A decisão não agradou à viúva, que interpôs recurso no TJ-RS. Ela alegou, entre outros argumentos, que os valores fixados em ‘‘doação remuneratória’’, para compensar os serviços prestados ao longo da vida do casal, não poderiam ser incorporados como ‘‘colação de bens’’ ao inventário.
Lado a lado
O relator no TJ-RS, desembargador Luiz Felipe Brasil Santos, manteve o entendimento. Ele destacou que, independentemente de qual seja o regime de bens a vigorar no casamento, o artigo 1.566 do Código Civil estabelece deveres de ambos os cônjuges, entre os quais a mútua assistência e a consideração mútua.
Santos afirmou que a doação remuneratória visa a pagar algo que alguém prestou ao doador graciosamente, sem que houvesse regra legal impositiva.
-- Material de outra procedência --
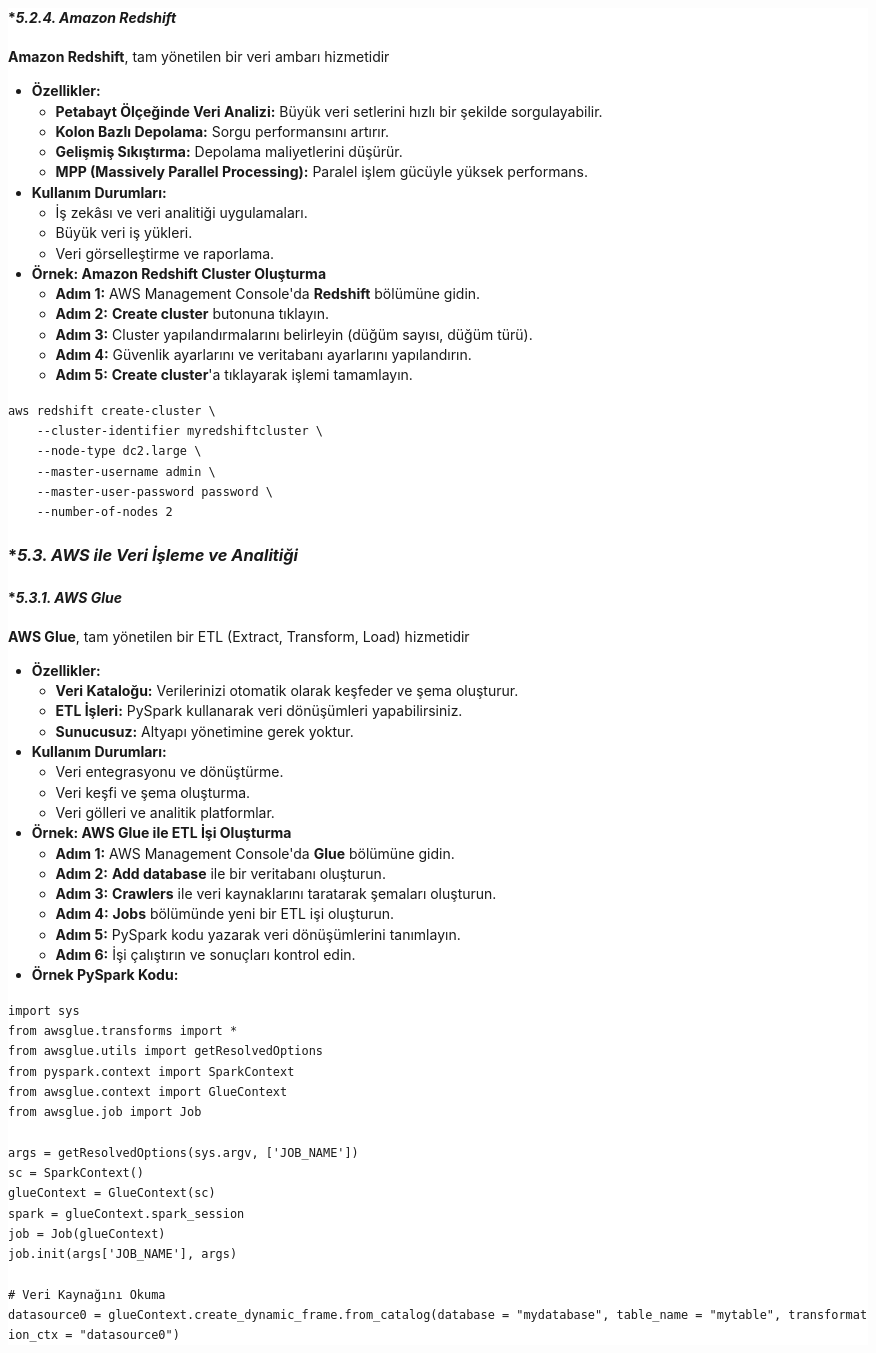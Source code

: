#### **5.2.4. Amazon Redshift*
**Amazon Redshift**, tam yönetilen bir veri ambarı hizmetidir
- **Özellikler:**
    - **Petabayt Ölçeğinde Veri Analizi:** Büyük veri setlerini hızlı bir şekilde sorgulayabilir.
    - **Kolon Bazlı Depolama:** Sorgu performansını artırır.
    - **Gelişmiş Sıkıştırma:** Depolama maliyetlerini düşürür.
    - **MPP (Massively Parallel Processing):** Paralel işlem gücüyle yüksek performans.
- **Kullanım Durumları:**
    - İş zekâsı ve veri analitiği uygulamaları.
    - Büyük veri iş yükleri.
    - Veri görselleştirme ve raporlama.
- **Örnek: Amazon Redshift Cluster Oluşturma**
    - **Adım 1:** AWS Management Console'da **Redshift** bölümüne gidin.
    - **Adım 2:** **Create cluster** butonuna tıklayın.
    - **Adım 3:** Cluster yapılandırmalarını belirleyin (düğüm sayısı, düğüm türü).
    - **Adım 4:** Güvenlik ayarlarını ve veritabanı ayarlarını yapılandırın.
    - **Adım 5:** **Create cluster**'a tıklayarak işlemi tamamlayın.
```
aws redshift create-cluster \
    --cluster-identifier myredshiftcluster \
    --node-type dc2.large \
    --master-username admin \
    --master-user-password password \
    --number-of-nodes 2
```

### **5.3. AWS ile Veri İşleme ve Analitiği*
#### **5.3.1. AWS Glue*
**AWS Glue**, tam yönetilen bir ETL (Extract, Transform, Load) hizmetidir
- **Özellikler:**  
    - **Veri Kataloğu:** Verilerinizi otomatik olarak keşfeder ve şema oluşturur.
    - **ETL İşleri:** PySpark kullanarak veri dönüşümleri yapabilirsiniz.
    - **Sunucusuz:** Altyapı yönetimine gerek yoktur.
- **Kullanım Durumları:**
    - Veri entegrasyonu ve dönüştürme.
    - Veri keşfi ve şema oluşturma.
    - Veri gölleri ve analitik platformlar.
- **Örnek: AWS Glue ile ETL İşi Oluşturma** 
    - **Adım 1:** AWS Management Console'da **Glue** bölümüne gidin.
    - **Adım 2:** **Add database** ile bir veritabanı oluşturun.
    - **Adım 3:** **Crawlers** ile veri kaynaklarını taratarak şemaları oluşturun.
    - **Adım 4:** **Jobs** bölümünde yeni bir ETL işi oluşturun.
    - **Adım 5:** PySpark kodu yazarak veri dönüşümlerini tanımlayın.
    - **Adım 6:** İşi çalıştırın ve sonuçları kontrol edin.
- **Örnek PySpark Kodu:**
```
import sys
from awsglue.transforms import *
from awsglue.utils import getResolvedOptions
from pyspark.context import SparkContext
from awsglue.context import GlueContext
from awsglue.job import Job

args = getResolvedOptions(sys.argv, ['JOB_NAME'])
sc = SparkContext()
glueContext = GlueContext(sc)
spark = glueContext.spark_session
job = Job(glueContext)
job.init(args['JOB_NAME'], args)

# Veri Kaynağını Okuma
datasource0 = glueContext.create_dynamic_frame.from_catalog(database = "mydatabase", table_name = "mytable", transformation_ctx = "datasource0")
```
No entanto, cuidados eventualmente prestados ao cônjuge derivam do dever matrimonial. Daí, não se possível falar em remuneração ou mesmo indenização. ‘‘A circunstância de a agravante estar ao lado do marido, prestando-lhe amparo quando já debilitado, constitui dever inerente ao casamento’’, concluiu o relator.
‘‘Muito mais, ao que parece, pretendeu o falecido contemplar a agravante [viúva] com algum valor, porquanto o casamento se deu pelo regime da separação de bens. Há que se preservar os direitos da filha herdeira em 50% daqueles valores, que representam a totalidade do patrimônio deixado pelo de cujus’’, definiu o desembargador, em voto seguido por unanimidade.